The Other Tech Giants Funding Trump’s Campaign
The Financial Times quotes other important donors from the alternative tech world to the digital giants were also among those struck on the way to Mar-a-Lago, home of Trump’s villa: “David Sackswho hosted a fundraiser last month at his San Francisco home where Vance introduced Trump, spoke at the Republican National Convention in Milwaukee on Monday. Keith RaboisCEO of Khosla Ventures, told the FT that he will also donate $1 million to support Trump.” Chamath Palihapitiyawho previously supported Hillary Clinton’s presidential run, and Crystal McKellar, of Aloft Venture Capital, have also joined the team.
The consensus of those tech entrepreneurs who belong to two sectors is coalescing around Trump, and will be able to do so even more thanks to Vance’s decisive support. On one side, the technological complex most rooted in the military and geostrategic field, as Musk with Starlink and Thiel with Palantir testify. On the otherventure capitalists who invest in start-ups seeing in the return to power of the Republicans the possibility of attacking the hegemony, considered oligopolistic, of the digital giants, from Meta to Microsoft. Interesting is the commentary on Vance by the Australian Financial Review which in fact underlined that “Vance praised the Biden administration’s enforcement of technology-focused antitrust rules, particularly the chair of the Federal Trade Commission, Lina Khan”.

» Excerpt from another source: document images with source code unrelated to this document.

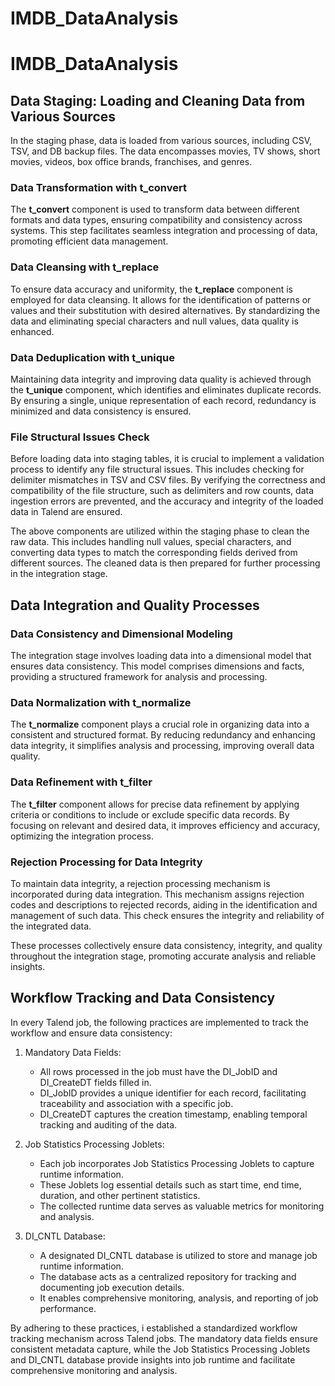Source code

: # IMDB_DataAnalysis

# IMDB_DataAnalysis

## Data Staging: Loading and Cleaning Data from Various Sources

In the staging phase, data is loaded from various sources, including CSV, TSV, and DB backup files. The data encompasses movies, TV shows, short movies, videos, box office brands, franchises, and genres.

### Data Transformation with t_convert

The **t_convert** component is used to transform data between different formats and data types, ensuring compatibility and consistency across systems. This step facilitates seamless integration and processing of data, promoting efficient data management.

### Data Cleansing with t_replace

To ensure data accuracy and uniformity, the **t_replace** component is employed for data cleansing. It allows for the identification of patterns or values and their substitution with desired alternatives. By standardizing the data and eliminating special characters and null values, data quality is enhanced.

### Data Deduplication with t_unique

Maintaining data integrity and improving data quality is achieved through the **t_unique** component, which identifies and eliminates duplicate records. By ensuring a single, unique representation of each record, redundancy is minimized and data consistency is ensured.

### File Structural Issues Check

Before loading data into staging tables, it is crucial to implement a validation process to identify any file structural issues. This includes checking for delimiter mismatches in TSV and CSV files. By verifying the correctness and compatibility of the file structure, such as delimiters and row counts, data ingestion errors are prevented, and the accuracy and integrity of the loaded data in Talend are ensured.

The above components are utilized within the staging phase to clean the raw data. This includes handling null values, special characters, and converting data types to match the corresponding fields derived from different sources. The cleaned data is then prepared for further processing in the integration stage.


## Data Integration and Quality Processes

### Data Consistency and Dimensional Modeling

The integration stage involves loading data into a dimensional model that ensures data consistency. This model comprises dimensions and facts, providing a structured framework for analysis and processing.

### Data Normalization with t_normalize

The **t_normalize** component plays a crucial role in organizing data into a consistent and structured format. By reducing redundancy and enhancing data integrity, it simplifies analysis and processing, improving overall data quality.

### Data Refinement with t_filter

The **t_filter** component allows for precise data refinement by applying criteria or conditions to include or exclude specific data records. By focusing on relevant and desired data, it improves efficiency and accuracy, optimizing the integration process.

### Rejection Processing for Data Integrity

To maintain data integrity, a rejection processing mechanism is incorporated during data integration. This mechanism assigns rejection codes and descriptions to rejected records, aiding in the identification and management of such data. This check ensures the integrity and reliability of the integrated data.

These processes collectively ensure data consistency, integrity, and quality throughout the integration stage, promoting accurate analysis and reliable insights.



## Workflow Tracking and Data Consistency

In every Talend job, the following practices are implemented to track the workflow and ensure data consistency:

1. Mandatory Data Fields:
   - All rows processed in the job must have the DI_JobID and DI_CreateDT fields filled in.
   - DI_JobID provides a unique identifier for each record, facilitating traceability and association with a specific job.
   - DI_CreateDT captures the creation timestamp, enabling temporal tracking and auditing of the data.

2. Job Statistics Processing Joblets:
   - Each job incorporates Job Statistics Processing Joblets to capture runtime information.
   - These Joblets log essential details such as start time, end time, duration, and other pertinent statistics.
   - The collected runtime data serves as valuable metrics for monitoring and analysis.

3. DI_CNTL Database:
   - A designated DI_CNTL database is utilized to store and manage job runtime information.
   - The database acts as a centralized repository for tracking and documenting job execution details.
   - It enables comprehensive monitoring, analysis, and reporting of job performance.

By adhering to these practices, i established a standardized workflow tracking mechanism across Talend jobs. The mandatory data fields ensure consistent metadata capture, while the Job Statistics Processing Joblets and DI_CNTL database provide insights into job runtime and facilitate comprehensive monitoring and analysis.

Tech is no longer the exclusive hunting ground of the Dems
Big Tech, an oligopolistic and thought to be structurally designed to help the Democratic Party, is seen as a rival that must be taken down. It is no coincidence that after the Butler attack, Trump was compared by Musk to Theodore Roosevelt, a president who made the dichotomy between a healthy small business to be defended and monopolies to be dismantled the center of his consensus. And, continues the Afr, “while Senator Vance’s criticisms of the big tech players may irritate some in the sector, they are similar to the sentiments expressed by the smaller ones. Startups and venture capitalists have long complained that the size and power of the big tech players have made it difficult for small companies to compete”. In short, there will be a Trump-Vance duo for all the components of this Janus Bifrons that represents the galaxy of pro-Republican tech financiers. The Dems have been warned: innovation is no longer their exclusive hunting ground.